After Tuesday's loss, manager Aaron Boone hinted that this was part of Dominguez's development plan. But it's hard to see how removing him in the seventh inning helps at all with the young slugger's familiarity and comfortability at the big league level.

Yankees can't keep pulling Jasson Dominguez from late-game situations

The Yankees, of course, don't want to overwhelm him with high-leverage situation after high-leverage situation, but he's going to have to play important late-game defense at some point. And saving that for when the games matter even more hardly makes sense.

Again, this is all likely rooted in logic, but it has certainly raised some eyebrows because of the imbalance. The Yankees admitted before the season started that they were willing to let Dominguez go through "growing pains" in left field. After his shaky start to spring training, he's seemed to have handled the position well, or at least adequately enough.

Part of those "growing pains" will be adjusting when the pressure ramps up — not getting replaced at the first sign of when he actually needs to be trusted with the glove.

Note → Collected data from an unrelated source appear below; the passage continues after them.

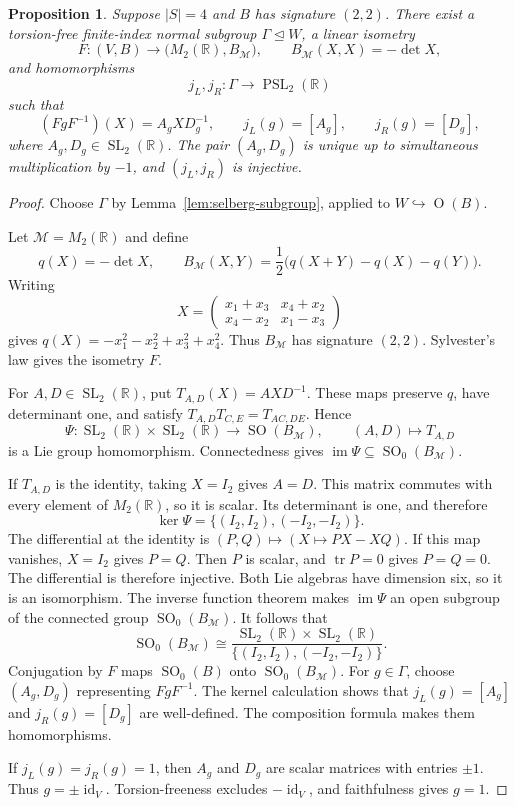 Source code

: \documentclass[11pt,reqno]{amsart}
\newcommand{\R}{\mathbb{R}}
\theoremstyle{plain}
\newtheorem{proposition}[theorem]{Proposition}
\theoremstyle{definition}
\theoremstyle{remark}
\numberwithin{equation}{section}
\DeclareMathOperator{\tr}{tr}
\begin{document}
\begin{proposition}\label{prop:matrix-model}
Suppose $|S|=4$ and $B$ has signature $(2,2)$. There exist a torsion-free finite-index normal subgroup $\Gamma\trianglelefteq W$, a linear isometry
\[
F:(V,B)\longrightarrow\bigl(M_2(\R),B_{\mathcal M}\bigr),
\qquad B_{\mathcal M}(X,X)=-\det X,
\]
and homomorphisms
\[
j_L,j_R:\Gamma\longrightarrow\operatorname{PSL}_2(\R)
\]
such that
\[
(FgF^{-1})(X)=A_gXD_g^{-1},\qquad j_L(g)=[A_g],\qquad j_R(g)=[D_g],
\]
where $A_g,D_g\in\operatorname{SL}_2(\R)$. The pair $(A_g,D_g)$ is unique up to simultaneous multiplication by $-1$, and $(j_L,j_R)$ is injective.
\end{proposition}
\begin{proof}
Choose $\Gamma$ by Lemma~\ref{lem:selberg-subgroup}, applied to $W\hookrightarrow\operatorname{O}(B)$.

Let $\mathcal M=M_2(\R)$ and define
\[
q(X)=-\det X,\qquad
B_{\mathcal M}(X,Y)=\frac12\bigl(q(X+Y)-q(X)-q(Y)\bigr).
\]
Writing
\[
X=\begin{pmatrix}x_1+x_3&x_4+x_2\\x_4-x_2&x_1-x_3\end{pmatrix}
\]
gives $q(X)=-x_1^2-x_2^2+x_3^2+x_4^2$. Thus $B_{\mathcal M}$ has signature $(2,2)$. Sylvester's law gives the isometry $F$.

For $A,D\in\operatorname{SL}_2(\R)$, put $T_{A,D}(X)=AXD^{-1}$. These maps preserve $q$, have determinant one, and satisfy $T_{A,D}T_{C,E}=T_{AC,DE}$. Hence
\[
\Psi:\operatorname{SL}_2(\R)\times\operatorname{SL}_2(\R)
\longrightarrow\operatorname{SO}(B_{\mathcal M}),\qquad
(A,D)\longmapsto T_{A,D}
\]
is a Lie group homomorphism. Connectedness gives $\operatorname{im}\Psi\subseteq\operatorname{SO}_0(B_{\mathcal M})$.

If $T_{A,D}$ is the identity, taking $X=I_2$ gives $A=D$. This matrix commutes with every element of $M_2(\R)$, so it is scalar. Its determinant is one, and therefore
\[
\ker\Psi=\{(I_2,I_2),(-I_2,-I_2)\}.
\]
The differential at the identity is $(P,Q)\mapsto(X\mapsto PX-XQ)$. If this map vanishes, $X=I_2$ gives $P=Q$. Then $P$ is scalar, and $\tr P=0$ gives $P=Q=0$. The differential is therefore injective. Both Lie algebras have dimension six, so it is an isomorphism. The inverse function theorem makes $\operatorname{im}\Psi$ an open subgroup of the connected group $\operatorname{SO}_0(B_{\mathcal M})$. It follows that
\[
\operatorname{SO}_0(B_{\mathcal M})\cong
\frac{\operatorname{SL}_2(\R)\times\operatorname{SL}_2(\R)}
{\{(I_2,I_2),(-I_2,-I_2)\}}.
\]
Conjugation by $F$ maps $\operatorname{SO}_0(B)$ onto $\operatorname{SO}_0(B_{\mathcal M})$. For $g\in\Gamma$, choose $(A_g,D_g)$ representing $FgF^{-1}$. The kernel calculation shows that $j_L(g)=[A_g]$ and $j_R(g)=[D_g]$ are well-defined. The composition formula makes them homomorphisms.

If $j_L(g)=j_R(g)=1$, then $A_g$ and $D_g$ are scalar matrices with entries $\pm1$. Thus $g=\pm\operatorname{id}_V$. Torsion-freeness excludes $-\operatorname{id}_V$, and faithfulness gives $g=1$.
\end{proof}
\end{document}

It's just more odd treatment of up-and-coming Yankees players. Anthony Volpe was thrown into the fire, playing in 319 out of a possible 324 games to start his career despite clear shortcomings. He was instructed to work through all the problems and ramp up his volume despite never playing in that many games before. Same goes for Austin Wells, who was overused in 2024 and left in the cleanup spot for far too long as his struggles mounted.

Now we're seeing the opposite with Dominguez, who, yes struggled last season, but hasn't given anybody reason to exercise extreme caution thus far in 2025. Let's maybe let him finish out a close game this week so we don't have to keep talking about this.